1] Use 7-Zip with “Extract to ‘*\’ ” (Bypass Path Limit)

Windows has a 260-character limit for file paths, and many archives contain deeply nested folders that exceed it. By using 7-Zip’s “Extract to ‘*\’” option, the tool automatically replaces long folder names with valid short (8.3) names, keeping the total path under the limit. If that fails, checking Do not extract paths flattens all files into a single folder, completely removing the folder structure that causes the path overflow.
First, download and install 7-Zip. Now, right-click the archive, 7-Zip, Extract to “*\” (this automatically renames long paths to valid short names). If that fails, open 7-Zip File Manager, navigate to the archive, select it, and click Extract. Check Do not extract paths (flattens all files to one folder).

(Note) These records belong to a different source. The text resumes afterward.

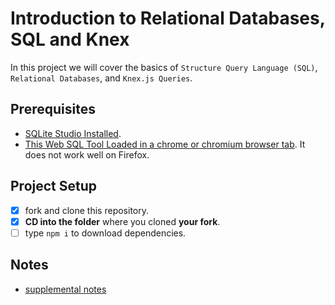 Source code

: # Introduction to Relational Databases, SQL and Knex

In this project we will cover the basics of `Structure Query Language (SQL)`, `Relational Databases`, and `Knex.js Queries`.

## Prerequisites

- [SQLite Studio Installed](https://sqlitestudio.pl/index.rvt?act=download).
- [This Web SQL Tool Loaded in a chrome or chromium browser tab](https://www.w3schools.com/Sql/trysql.asp?filename=trysql_select_all). It does not work well on Firefox.

## Project Setup

- [x] fork and clone this repository.
- [x] **CD into the folder** where you cloned **your fork**.
- [ ] type `npm i` to download dependencies.

## Notes

- [supplemental notes](/notes.md)
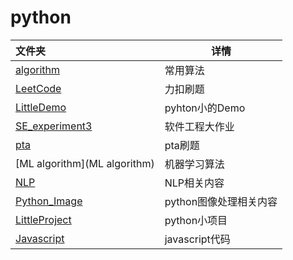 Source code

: # python

| 文件夹                                  | 详情                   |
| :-------------------------------------- | ---------------------- |
| [algorithm](algorithm)                  | 常用算法               |
| [LeetCode](LeetCode)                    | 力扣刷题               |
| [LittleDemo](LittleDemo)                | pyhton小的Demo         |
| [SE_experiment3](SE_experiment3)        | 软件工程大作业         |
| [pta](pta)                              | pta刷题                |
| [ML algorithm](ML algorithm)            | 机器学习算法           |
| [NLP](https://github.com/baowj-678/NLP) | NLP相关内容            |
| [Python_Image](Python_Image)            | python图像处理相关内容 |
| [LittleProject](LittleProject)          | python小项目           |
| [Javascript](Javascript)                | javascript代码         |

2] Repair the Archive with WinRAR

Archive corruption often affects only the file headers, the metadata that tells extraction software where each file starts and ends. WinRAR’s repair tool scans the archive, ignores damaged header sections, and rebuilds a new archive with valid headers by locating file signatures directly from the remaining data, allowing extraction of undamaged files even when the original headers are partially corrupted. You need to follow the solutions mentioned below.
- Open WinRAR.
- Navigate to the archive, select it, and click on Tools.
- Now, go to the Repair archive.
- Treat the corrupt archive as RAR/ZIP (depending on format).
- Click OK.
After repair, extract the new rebuilt.rar file. This fixes minor header corruption.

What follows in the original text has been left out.